Special facilities were built in the dockyard to handle the refits and maintenance of these highly complex ships.

John Nott, the defence secretary, announced recently that ten more warships had arrived in the area to replace vessels put out of action.

Troops poised in Falklands

A battle for Port Stanley and the Falklands is now imminent. As British troops close relentlessly on the Argentinians’ last stronghold, Mrs. Thatcher has made it clear she sees little chance of avoiding further bloodshed.

In separate interviews on BBB. and ITV, she said: ‘I don’t think there is anything more I can do.’

The 7,000 Argentine troops in Port Stanley are now being bombarded constantly by artillery and the British fleet, and there is little doubt that major combat is about to begin.

Thatcher thanks Aussies

The government will consider the proposed sale of HMS Invincible to the Australian Navy ‘as soon as the situation in the Falkland Islands permits’, Mrs Thatcher announced today.

She was replying to an offer from the Australian government which would allow Britain to back out of the planned sale if she wished to retain the aircraft carrier because of the Falklands crisis.

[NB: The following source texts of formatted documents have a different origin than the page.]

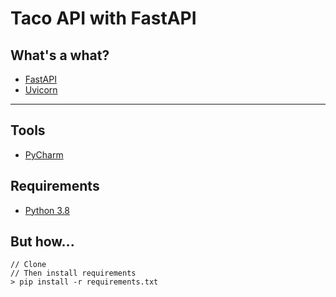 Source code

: # Taco API with FastAPI

What's a what?
---

* [FastAPI](https://fastapi.tiangolo.com/)
* [Uvicorn](https://www.uvicorn.org/)

--- 

Tools
---

* [PyCharm](https://www.jetbrains.com/pycharm/)

Requirements
---

* [Python 3.8](https://www.python.org/downloads/release/python-383/)

But how...
---

```buildoutcfg
// Clone
// Then install requirements
> pip install -r requirements.txt
``` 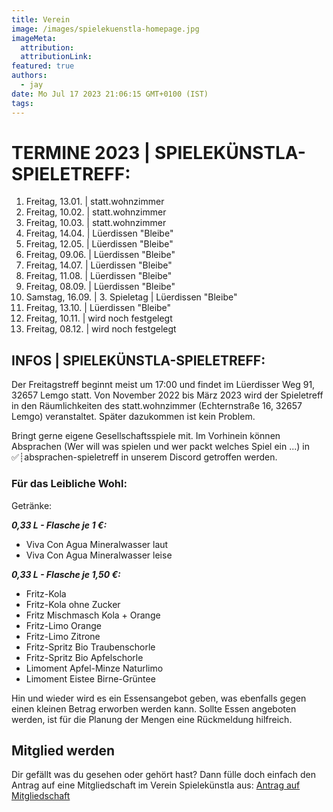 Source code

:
 ```yaml
---
title: Verein
image: /images/spielekuenstla-homepage.jpg
imageMeta:
  attribution:
  attributionLink:
featured: true
authors:
  - jay
date: Mo Jul 17 2023 21:06:15 GMT+0100 (IST)
tags:
---
```


# TERMINE 2023 | SPIELEKÜNSTLA-SPIELETREFF:
1. Freitag, 13.01. | statt.wohnzimmer 
1. Freitag, 10.02. | statt.wohnzimmer
1. Freitag, 10.03. | statt.wohnzimmer
1. Freitag, 14.04. | Lüerdissen "Bleibe" 
1. Freitag, 12.05. | Lüerdissen "Bleibe"
1. Freitag, 09.06. | Lüerdissen "Bleibe"
1. Freitag, 14.07. | Lüerdissen "Bleibe"
1. Freitag, 11.08. | Lüerdissen "Bleibe"
1. Freitag, 08.09. | Lüerdissen "Bleibe"
1. Samstag, 16.09. | 3. Spieletag | Lüerdissen "Bleibe"
1. Freitag, 13.10. | Lüerdissen "Bleibe"
1. Freitag, 10.11. | wird noch festgelegt
1. Freitag, 08.12. | wird noch festgelegt


## INFOS | SPIELEKÜNSTLA-SPIELETREFF:
Der Freitagstreff beginnt meist um 17:00 und findet im Lüerdisser Weg 91, 32657 Lemgo statt. 
Von November 2022 bis März 2023 wird der Spieletreff in den Räumlichkeiten des statt.wohnzimmer (Echternstraße 16, 32657 Lemgo) veranstaltet.
Später dazukommen ist kein Problem. 

Bringt gerne eigene Gesellschaftsspiele mit. Im Vorhinein können Absprachen (Wer will was spielen und wer packt welches Spiel ein ...) in ⁠✅┊absprachen-spieletreff in unserem Discord getroffen werden.


### Für das Leibliche Wohl: 
Getränke:

___0,33 L - Flasche je 1 €:___
  * Viva Con Agua Mineralwasser laut
  * Viva Con Agua Mineralwasser leise

___0,33 L - Flasche je 1,50 €:___
  * Fritz-Kola
  * Fritz-Kola ohne Zucker
  * Fritz Mischmasch Kola + Orange
  * Fritz-Limo Orange
  * Fritz-Limo Zitrone
  * Fritz-Spritz Bio Traubenschorle
  * Fritz-Spritz Bio Apfelschorle
  * Limoment Apfel-Minze Naturlimo
  * Limoment Eistee Birne-Grüntee

Hin und wieder wird es ein Essensangebot geben, was ebenfalls gegen einen kleinen Betrag erworben werden kann.
Sollte Essen angeboten werden, ist für die Planung der Mengen eine Rückmeldung hilfreich.


## Mitglied werden

Dir gefällt was du gesehen oder gehört hast? Dann fülle doch einfach den Antrag auf eine Mitgliedschaft im Verein Spielekünstla aus:
<a href="/mitgliedsantrag_spielekuenstla.pdf">Antrag auf Mitgliedschaft</a>
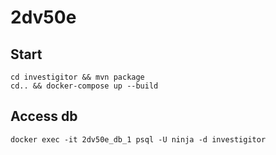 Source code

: # 2dv50e

## Start
```
cd investigitor && mvn package
cd.. && docker-compose up --build
```
## Access db
```
docker exec -it 2dv50e_db_1 psql -U ninja -d investigitor
```

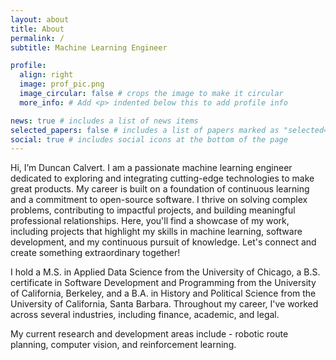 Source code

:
 ```yaml
---
layout: about
title: About
permalink: /
subtitle: Machine Learning Engineer

profile:
  align: right
  image: prof_pic.png
  image_circular: false # crops the image to make it circular
  more_info: # Add <p> indented below this to add profile info

news: true # includes a list of news items
selected_papers: false # includes a list of papers marked as "selected={true}"
social: true # includes social icons at the bottom of the page
---
```


Hi, I’m Duncan Calvert. I am a passionate machine learning engineer dedicated to exploring and integrating cutting-edge technologies to make great products. My career is built on a foundation of continuous learning and a commitment to open-source software. I thrive on solving complex problems, contributing to impactful projects, and building meaningful professional relationships. Here, you'll find a showcase of my work, including projects that highlight my skills in machine learning, software development, and my continuous pursuit of knowledge. Let's connect and create something extraordinary together!

I hold a M.S. in Applied Data Science from the University of Chicago, a B.S. certificate in Software Development and Programming from the University of California, Berkeley, and a B.A. in History and Political Science from the University of California, Santa Barbara. Throughout my career, I've worked across several industries, including finance, academic, and legal.

My current research and development areas include - robotic route planning, computer vision, and reinforcement learning.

In a statement today, Mrs Thatcher thanked Australian prime minister Malcolm Fraser for his ‘typical generosity’.

In other news: No date yet for Mary Rose lift

The Mary Rose Trust is still unable to give a date for the delicate lifting operation of the Tudor warship.

Members of the trust’s Executive Committee were meeting today for a progress report on works surrounding the wreck of the ship, which sank off Portsmouth in 1545.

It is expected that the lift, which will involve a giant crane and cradle, will take place some time in October. The Mary Rose will then be towed to Portsmouth Dockyard.

But it seems unlikely that the exact day she will be raised from the Solent seabed will be known until mid-August.